Written by Tom Kitt (music) and Brian Yorkey (book and lyrics), directed by Michael Greif, it once again tells the story of a woman searching for herself, a woman facing difficult choices as she tries to meld her desires for a home, a family, a career and most important, a sense of self worth .
“Elizabeth” is the woman’s name, and she’s played by the popular Idina Menzel, who burst into stardom along with her co-star Kristin Chenowith in the blockbuster Wicked, in which she scored heavily as the Wicked Witch of the West, the one who got to stop the show singing what became a sort of anthem for teen age girls, “Defying Gravity”.
Messrs. Kitt and Yorkey have fashioned If/Then around Ms. Menzel, creating a character who must choose at “almost 40” between roads of life, and she spends the evening speculating “what if” she had chosen one or another of these available roads. To populate their story, they have invented “Lucas” and “Josh”, as suitors, and a number of close friends, particularly a neighbor called “Kate” plus her boss, “Stephen” with whom she’d gone to college. The time is “the recent past” and the story is set in “Madison Square Park and all around New York City.”
So what we have is an urban tale with a very now leading lady, a sort of 21st Century version of Moss Hart’s Lady in the Dark, another Elizabeth (“Liza Elliot”) who was created in 1940 with very much the same sort of identity crisis. In Moss Hart’s play his lady works her way through it with help from a psychiatrist, which was the way to go in that era. The Elizabeth of If/Then is “Beth” on one of her paths and “Liz” on the other. If this all sounds a bit confusing, well — it is. The Beth side of her becomes involved with her best friend Lucas, beautifully played by Anthony Rapp, who loves her but is more attracted to David, and he ultimately settles with him. The Liz side has a chance meeting with a soldier named Josh and that develops into a relationship as well.
But bad luck interferes and it takes most of the musical to bring Liz/Beth/Elizabeth to some sort of understanding of herself, and at the final curtain she is ready to meet a stranger in the park with whom she might at last find a good life. It worked in another musical of the forties, One Touch of Venus (in that case it was a Goddess who had to learn she couldn’t mess around with humans, so she returns to Goddessland and sends a nice human young lady down to Ozone Heights, New Jersey to take her place) .

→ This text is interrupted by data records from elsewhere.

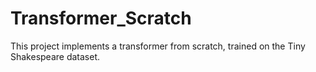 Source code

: # Transformer_Scratch
This project implements a  transformer from scratch, trained on the Tiny Shakespeare dataset.
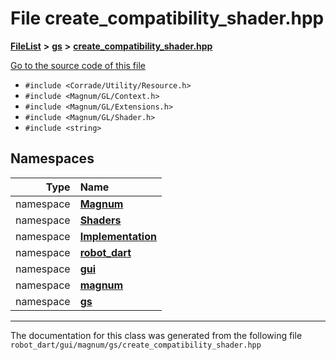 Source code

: 

# File create\_compatibility\_shader.hpp



[**FileList**](files.md) **>** [**gs**](dir_2f8612d80f6bb57c97efd4c82e0df286.md) **>** [**create\_compatibility\_shader.hpp**](create__compatibility__shader_8hpp.md)

[Go to the source code of this file](create__compatibility__shader_8hpp_source.md)



* `#include <Corrade/Utility/Resource.h>`
* `#include <Magnum/GL/Context.h>`
* `#include <Magnum/GL/Extensions.h>`
* `#include <Magnum/GL/Shader.h>`
* `#include <string>`













## Namespaces

| Type | Name |
| ---: | :--- |
| namespace | [**Magnum**](namespaceMagnum.md) <br> |
| namespace | [**Shaders**](namespaceMagnum_1_1Shaders.md) <br> |
| namespace | [**Implementation**](namespaceMagnum_1_1Shaders_1_1Implementation.md) <br> |
| namespace | [**robot\_dart**](namespacerobot__dart.md) <br> |
| namespace | [**gui**](namespacerobot__dart_1_1gui.md) <br> |
| namespace | [**magnum**](namespacerobot__dart_1_1gui_1_1magnum.md) <br> |
| namespace | [**gs**](namespacerobot__dart_1_1gui_1_1magnum_1_1gs.md) <br> |





















































------------------------------
The documentation for this class was generated from the following file `robot_dart/gui/magnum/gs/create_compatibility_shader.hpp`

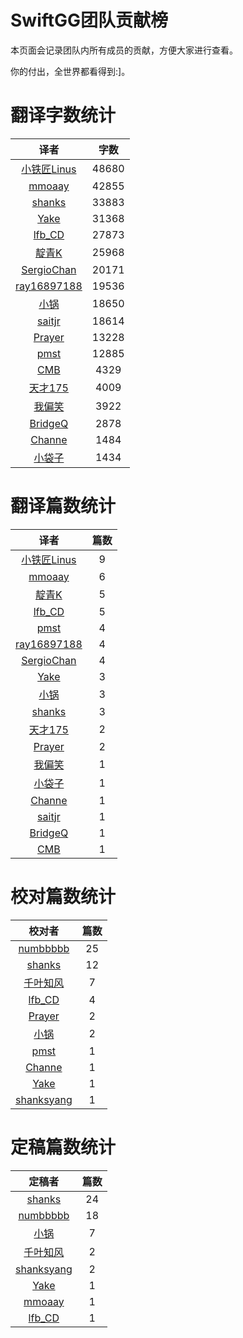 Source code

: 
# SwiftGG团队贡献榜

本页面会记录团队内所有成员的贡献，方便大家进行查看。

你的付出，全世界都看得到:]。

# 翻译字数统计

| 译者 | 字数 |
| :------------: | :------------: |
| [小铁匠Linus](http://weibo.com/linusling) | 48680 |
| [mmoaay](http://blog.csdn.net/mmoaay) | 42855 |
| [shanks](http://codebuild.me/) | 33883 |
| [Yake](http://blog.csdn.net/yake_099) | 31368 |
| [lfb_CD](http://weibo.com/lfbWb) | 27873 |
| [靛青K](http://www.dianqk.org/) | 25968 |
| [SergioChan](https://github.com/SergioChan) | 20171 |
| [ray16897188](http://www.jianshu.com/users/97c49dfd1f9f/latest_articles) | 19536 |
| [小锅](http://www.swiftyper.com/) | 18650 |
| [saitjr](http://www.brighttj.com) | 18614 |
| [Prayer](http://www.futantan.com) | 13228 |
| [pmst](http://www.jianshu.com/users/596f2ba91ce9/latest_articles) | 12885 |
| [CMB](https://github.com/chenmingbiao) | 4329 |
| [天才175](http://weibo.com/u/2916092907) | 4009 |
| [我偏笑](http://blog.csdn.net/nsnirvana) | 3922 |
| [BridgeQ](http://wxgbridgeq.github.io/) | 2878 |
| [Channe](undefined) | 1484 |
| [小袋子](http://daizi.me) | 1434 |


# 翻译篇数统计

| 译者 | 篇数 |
| :------------: | :------------: |
| [小铁匠Linus](http://weibo.com/linusling) | 9 |
| [mmoaay](http://blog.csdn.net/mmoaay) | 6 |
| [靛青K](http://www.dianqk.org/) | 5 |
| [lfb_CD](http://weibo.com/lfbWb) | 5 |
| [pmst](http://www.jianshu.com/users/596f2ba91ce9/latest_articles) | 4 |
| [ray16897188](http://www.jianshu.com/users/97c49dfd1f9f/latest_articles) | 4 |
| [SergioChan](https://github.com/SergioChan) | 4 |
| [Yake](http://blog.csdn.net/yake_099) | 3 |
| [小锅](http://www.swiftyper.com/) | 3 |
| [shanks](http://codebuild.me/) | 3 |
| [天才175](http://weibo.com/u/2916092907) | 2 |
| [Prayer](http://www.futantan.com) | 2 |
| [我偏笑](http://blog.csdn.net/nsnirvana) | 1 |
| [小袋子](http://daizi.me) | 1 |
| [Channe](undefined) | 1 |
| [saitjr](http://www.brighttj.com) | 1 |
| [BridgeQ](http://wxgbridgeq.github.io/) | 1 |
| [CMB](https://github.com/chenmingbiao) | 1 |


# 校对篇数统计

| 校对者 | 篇数 |
| :------------: | :------------: |
| [numbbbbb](https://github.com/numbbbbb) | 25 |
| [shanks](http://codebuild.me/) | 12 |
| [千叶知风](http://weibo.com/xiaoxxiao) | 7 |
| [lfb_CD](http://weibo.com/lfbWb) | 4 |
| [Prayer](http://www.futantan.com) | 2 |
| [小锅](http://www.swiftyper.com/) | 2 |
| [pmst](http://www.jianshu.com/users/596f2ba91ce9/latest_articles) | 1 |
| [Channe](undefined) | 1 |
| [Yake](http://blog.csdn.net/yake_099) | 1 |
| [shanksyang](undefined) | 1 |


# 定稿篇数统计

| 定稿者 | 篇数 |
| :------------: | :------------: |
| [shanks](http://codebuild.me/) | 24 |
| [numbbbbb](https://github.com/numbbbbb) | 18 |
| [小锅](http://www.swiftyper.com/) | 7 |
| [千叶知风](http://weibo.com/xiaoxxiao) | 2 |
| [shanksyang](undefined) | 2 |
| [Yake](http://blog.csdn.net/yake_099) | 1 |
| [mmoaay](http://blog.csdn.net/mmoaay) | 1 |
| [lfb_CD](http://weibo.com/lfbWb) | 1 | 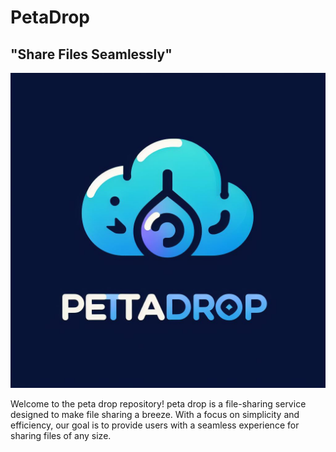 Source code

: # PetaDrop
## "Share Files Seamlessly"

<div align="center">
    <img src="./petadrop_logo.jpg" alt="Petadrop Logo">
</div>

Welcome to the peta drop repository! peta drop is a file-sharing service designed to make file sharing a breeze. With a focus on simplicity and efficiency, our goal is to provide users with a seamless experience for sharing files of any size. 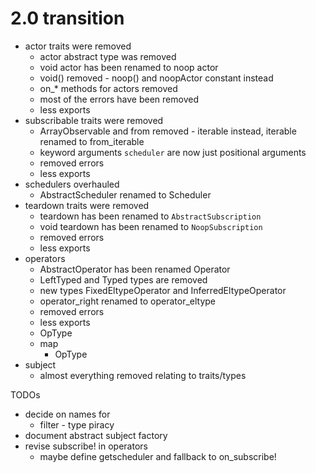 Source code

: # 2.0 transition

- actor traits were removed
  - actor abstract type was removed
  - void actor has been renamed to noop actor
  - void() removed - noop() and noopActor constant instead
  - on_* methods for actors removed
  - most of the errors have been removed
  - less exports
- subscribable traits were removed
  - ArrayObservable and from removed - iterable instead, iterable renamed to from_iterable
  - keyword arguments `scheduler` are now just positional arguments
  - removed errors
  - less exports
- schedulers overhauled
  - AbstractScheduler renamed to Scheduler
- teardown traits were removed
  - teardown has been renamed to `AbstractSubscription`
  - void teardown has been renamed to `NoopSubscription`
  - removed errors
  - less exports
- operators
  - AbstractOperator has been renamed Operator
  - LeftTyped and Typed types are removed
  - new types FixedEltypeOperator and InferredEltypeOperator
  - operator_right renamed to operator_eltype
  - removed errors
  - less exports
  - OpType
  - map
    - OpType
- subject
  - almost everything removed relating to traits/types

TODOs
  - decide on names for
    - filter - type piracy
  - document abstract subject factory
  - revise subscribe! in operators
    - maybe define getscheduler and fallback to on_subscribe! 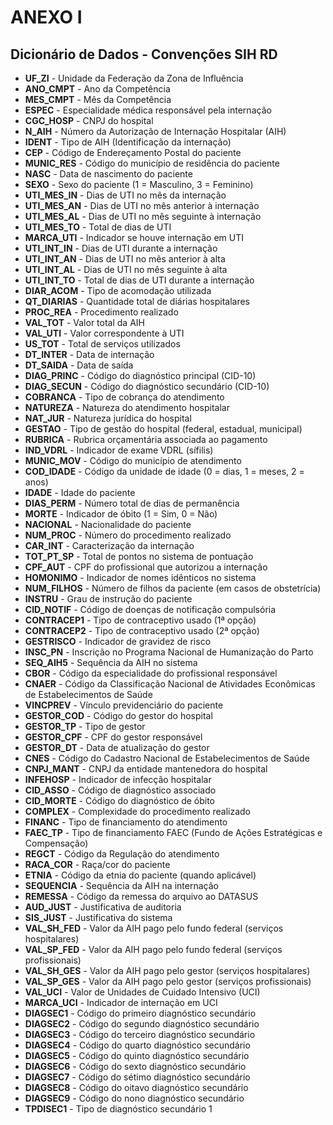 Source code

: # ANEXO I  
## Dicionário de Dados - Convenções SIH RD

- **UF_ZI** - Unidade da Federação da Zona de Influência  
- **ANO_CMPT** - Ano da Competência  
- **MES_CMPT** - Mês da Competência  
- **ESPEC** - Especialidade médica responsável pela internação  
- **CGC_HOSP** - CNPJ do hospital  
- **N_AIH** - Número da Autorização de Internação Hospitalar (AIH)  
- **IDENT** - Tipo de AIH (Identificação da internação)  
- **CEP** - Código de Endereçamento Postal do paciente  
- **MUNIC_RES** - Código do município de residência do paciente  
- **NASC** - Data de nascimento do paciente  
- **SEXO** - Sexo do paciente (1 = Masculino, 3 = Feminino)  
- **UTI_MES_IN** - Dias de UTI no mês da internação  
- **UTI_MES_AN** - Dias de UTI no mês anterior à internação  
- **UTI_MES_AL** - Dias de UTI no mês seguinte à internação  
- **UTI_MES_TO** - Total de dias de UTI  
- **MARCA_UTI** - Indicador se houve internação em UTI  
- **UTI_INT_IN** - Dias de UTI durante a internação  
- **UTI_INT_AN** - Dias de UTI no mês anterior à alta  
- **UTI_INT_AL** - Dias de UTI no mês seguinte à alta  
- **UTI_INT_TO** - Total de dias de UTI durante a internação  
- **DIAR_ACOM** - Tipo de acomodação utilizada  
- **QT_DIARIAS** - Quantidade total de diárias hospitalares  
- **PROC_REA** - Procedimento realizado  
- **VAL_TOT** - Valor total da AIH  
- **VAL_UTI** - Valor correspondente à UTI  
- **US_TOT** - Total de serviços utilizados  
- **DT_INTER** - Data de internação  
- **DT_SAIDA** - Data de saída  
- **DIAG_PRINC** - Código do diagnóstico principal (CID-10)  
- **DIAG_SECUN** - Código do diagnóstico secundário (CID-10)  
- **COBRANCA** - Tipo de cobrança do atendimento  
- **NATUREZA** - Natureza do atendimento hospitalar  
- **NAT_JUR** - Natureza jurídica do hospital  
- **GESTAO** - Tipo de gestão do hospital (federal, estadual, municipal)  
- **RUBRICA** - Rubrica orçamentária associada ao pagamento  
- **IND_VDRL** - Indicador de exame VDRL (sífilis)  
- **MUNIC_MOV** - Código do município de atendimento  
- **COD_IDADE** - Código da unidade de idade (0 = dias, 1 = meses, 2 = anos)  
- **IDADE** - Idade do paciente  
- **DIAS_PERM** - Número total de dias de permanência  
- **MORTE** - Indicador de óbito (1 = Sim, 0 = Não)  
- **NACIONAL** - Nacionalidade do paciente  
- **NUM_PROC** - Número do procedimento realizado  
- **CAR_INT** - Caracterização da internação  
- **TOT_PT_SP** - Total de pontos no sistema de pontuação  
- **CPF_AUT** - CPF do profissional que autorizou a internação  
- **HOMONIMO** - Indicador de nomes idênticos no sistema  
- **NUM_FILHOS** - Número de filhos da paciente (em casos de obstetrícia)  
- **INSTRU** - Grau de instrução do paciente  
- **CID_NOTIF** - Código de doenças de notificação compulsória  
- **CONTRACEP1** - Tipo de contraceptivo usado (1ª opção)  
- **CONTRACEP2** - Tipo de contraceptivo usado (2ª opção)  
- **GESTRISCO** - Indicador de gravidez de risco  
- **INSC_PN** - Inscrição no Programa Nacional de Humanização do Parto  
- **SEQ_AIH5** - Sequência da AIH no sistema  
- **CBOR** - Código da especialidade do profissional responsável  
- **CNAER** - Código da Classificação Nacional de Atividades Econômicas de Estabelecimentos de Saúde  
- **VINCPREV** - Vínculo previdenciário do paciente  
- **GESTOR_COD** - Código do gestor do hospital  
- **GESTOR_TP** - Tipo de gestor  
- **GESTOR_CPF** - CPF do gestor responsável  
- **GESTOR_DT** - Data de atualização do gestor  
- **CNES** - Código do Cadastro Nacional de Estabelecimentos de Saúde  
- **CNPJ_MANT** - CNPJ da entidade mantenedora do hospital  
- **INFEHOSP** - Indicador de infecção hospitalar  
- **CID_ASSO** - Código de diagnóstico associado  
- **CID_MORTE** - Código do diagnóstico de óbito  
- **COMPLEX** - Complexidade do procedimento realizado  
- **FINANC** - Tipo de financiamento do atendimento  
- **FAEC_TP** - Tipo de financiamento FAEC (Fundo de Ações Estratégicas e Compensação)  
- **REGCT** - Código da Regulação do atendimento  
- **RACA_COR** - Raça/cor do paciente  
- **ETNIA** - Código da etnia do paciente (quando aplicável)  
- **SEQUENCIA** - Sequência da AIH na internação  
- **REMESSA** - Código da remessa do arquivo ao DATASUS  
- **AUD_JUST** - Justificativa de auditoria  
- **SIS_JUST** - Justificativa do sistema  
- **VAL_SH_FED** - Valor da AIH pago pelo fundo federal (serviços hospitalares)  
- **VAL_SP_FED** - Valor da AIH pago pelo fundo federal (serviços profissionais)  
- **VAL_SH_GES** - Valor da AIH pago pelo gestor (serviços hospitalares)  
- **VAL_SP_GES** - Valor da AIH pago pelo gestor (serviços profissionais)  
- **VAL_UCI** - Valor de Unidades de Cuidado Intensivo (UCI)  
- **MARCA_UCI** - Indicador de internação em UCI  
- **DIAGSEC1** - Código do primeiro diagnóstico secundário  
- **DIAGSEC2** - Código do segundo diagnóstico secundário  
- **DIAGSEC3** - Código do terceiro diagnóstico secundário  
- **DIAGSEC4** - Código do quarto diagnóstico secundário  
- **DIAGSEC5** - Código do quinto diagnóstico secundário  
- **DIAGSEC6** - Código do sexto diagnóstico secundário  
- **DIAGSEC7** - Código do sétimo diagnóstico secundário  
- **DIAGSEC8** - Código do oitavo diagnóstico secundário  
- **DIAGSEC9** - Código do nono diagnóstico secundário  
- **TPDISEC1** - Tipo de diagnóstico secundário 1  
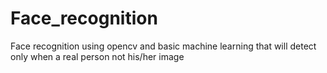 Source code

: # Face_recognition
Face recognition using opencv and basic machine learning that will detect only when a real person not his/her image

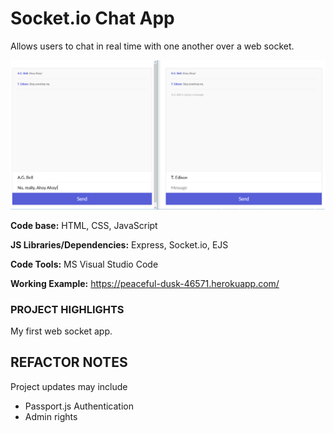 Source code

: # Socket.io Chat App
Allows users to chat in real time with one another over a web socket.

![](https://github.com/CLewisMessina/Socket_IO_Chat_App/blob/master/Socket_IO_Chat_App.png)

**Code base:** HTML, CSS, JavaScript

**JS Libraries/Dependencies:** Express, Socket.io, EJS

**Code Tools:** MS Visual Studio Code

**Working Example:** https://peaceful-dusk-46571.herokuapp.com/ 

### PROJECT HIGHLIGHTS
My first web socket app.

## REFACTOR NOTES
Project updates may include
* Passport.js Authentication
* Admin rights
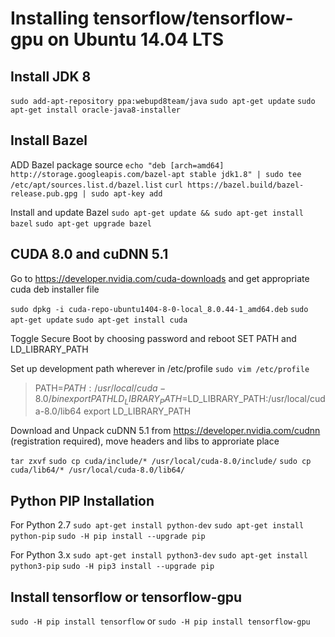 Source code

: Installing tensorflow/tensorflow-gpu on Ubuntu 14.04 LTS
=============

Install JDK 8
---

`sudo add-apt-repository ppa:webupd8team/java`
`sudo apt-get update`
`sudo apt-get install oracle-java8-installer`

Install Bazel
---
ADD Bazel package source
`echo "deb [arch=amd64] http://storage.googleapis.com/bazel-apt stable jdk1.8" | sudo tee /etc/apt/sources.list.d/bazel.list`
`curl https://bazel.build/bazel-release.pub.gpg | sudo apt-key add`

Install and update Bazel
`sudo apt-get update && sudo apt-get install bazel`
`sudo apt-get upgrade bazel`

CUDA 8.0 and cuDNN 5.1
---
Go to https://developer.nvidia.com/cuda-downloads and get appropriate cuda deb installer file

`sudo dpkg -i cuda-repo-ubuntu1404-8-0-local_8.0.44-1_amd64.deb`
`sudo apt-get update`
`sudo apt-get install cuda`

Toggle Secure Boot by choosing password and reboot
SET PATH and LD_LIBRARY_PATH

Set up development path wherever in /etc/profile
`sudo vim /etc/profile`
> PATH=$PATH:/usr/local/cuda-8.0/bin
> export PATH
> LD_LIBRARY_PATH=$LD_LIBRARY_PATH:/usr/local/cuda-8.0/lib64
> export LD_LIBRARY_PATH

Download and Unpack cuDNN 5.1 from https://developer.nvidia.com/cudnn (registration required), move headers and libs to approriate place

`tar zxvf`
`sudo cp cuda/include/* /usr/local/cuda-8.0/include/`
`sudo cp cuda/lib64/* /usr/local/cuda-8.0/lib64/`

Python PIP Installation
---

For Python 2.7
`sudo apt-get install python-dev`
`sudo apt-get install python-pip`
`sudo -H pip install --upgrade pip`

For Python 3.x
`sudo apt-get install python3-dev`
`sudo apt-get install python3-pip`
`sudo -H pip3 install --upgrade pip`

Install tensorflow or tensorflow-gpu
---
`sudo -H pip install tensorflow`
or
`sudo -H pip install tensorflow-gpu`
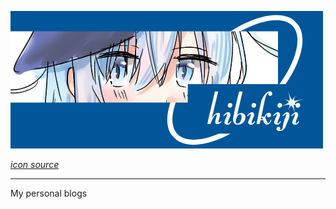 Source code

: ![](./hibikiji.png)

[_icon source_](https://twitter.com/huwahuwahibiki/status/1784625749414285368)

---

My personal blogs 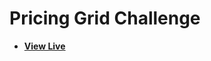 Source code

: # Pricing Grid Challenge

- [**View Live**](https://tahmid-sarker.github.io/Modern-HTML-CSS-Notes/01-Essential-HTML/12-Pricing-Grid-Challenge/) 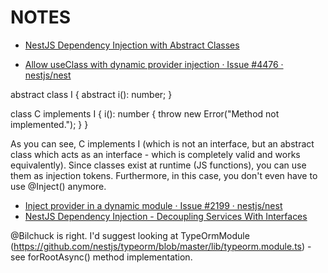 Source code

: # NOTES

- [NestJS Dependency Injection with Abstract Classes](https://dev.to/ef/nestjs-dependency-injection-with-abstract-classes-4g65)

- [Allow useClass with dynamic provider injection · Issue #4476 · nestjs/nest](https://github.com/nestjs/nest/issues/4476)

abstract class I {
  abstract i(): number;
}

class C implements I {
  i(): number {
    throw new Error("Method not implemented.");
  }
}

As you can see, C implements I (which is not an interface, but an abstract class which acts as an interface - which is completely valid and works equivalently). Since classes exist at runtime (JS functions), you can use them as injection tokens. Furthermore, in this case, you don't even have to use @Inject() anymore.

- [Inject provider in a dynamic module · Issue #2199 · nestjs/nest](https://github.com/nestjs/nest/issues/2199)
- [NestJS Dependency Injection - Decoupling Services With Interfaces](https://jasonwhite.xyz/posts/2020/10/20/nestjs-dependency-injection-decoupling-services-with-interfaces/)

@Bilchuck is right. I'd suggest looking at TypeOrmModule (https://github.com/nestjs/typeorm/blob/master/lib/typeorm.module.ts) - see forRootAsync() method implementation.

The score of If/Then is loaded with material into which Ms. Menzel can place her considerable voice and her capable acting chops. Songs are not listed in the program, which is most unusual but I think that’s because they are more musicalized dialog than they are songs. Elizabeth has a number of powerful anthems, that new sort of musical number that wanders around all over the place until it reaches for the skies and ends with a final note that blasts until it morphs into a vibrato finish. Guaranteed, built in request for screaming roar of approval from the female claque, but for the rest of us a bit of a challenge unless we remembered to bring our ear plugs. Josh, the soldier, was played at my performance by understudy Charles Hagerty, as James Snyder of the first string cast was out. Young Hagerty has ample regional and touring credits; this is his Broadway debut, and he’s excellent – attractive, with a powerful baritone and great honesty as an actor. His was a smooth landing and he added much to the enjoyment of the piece.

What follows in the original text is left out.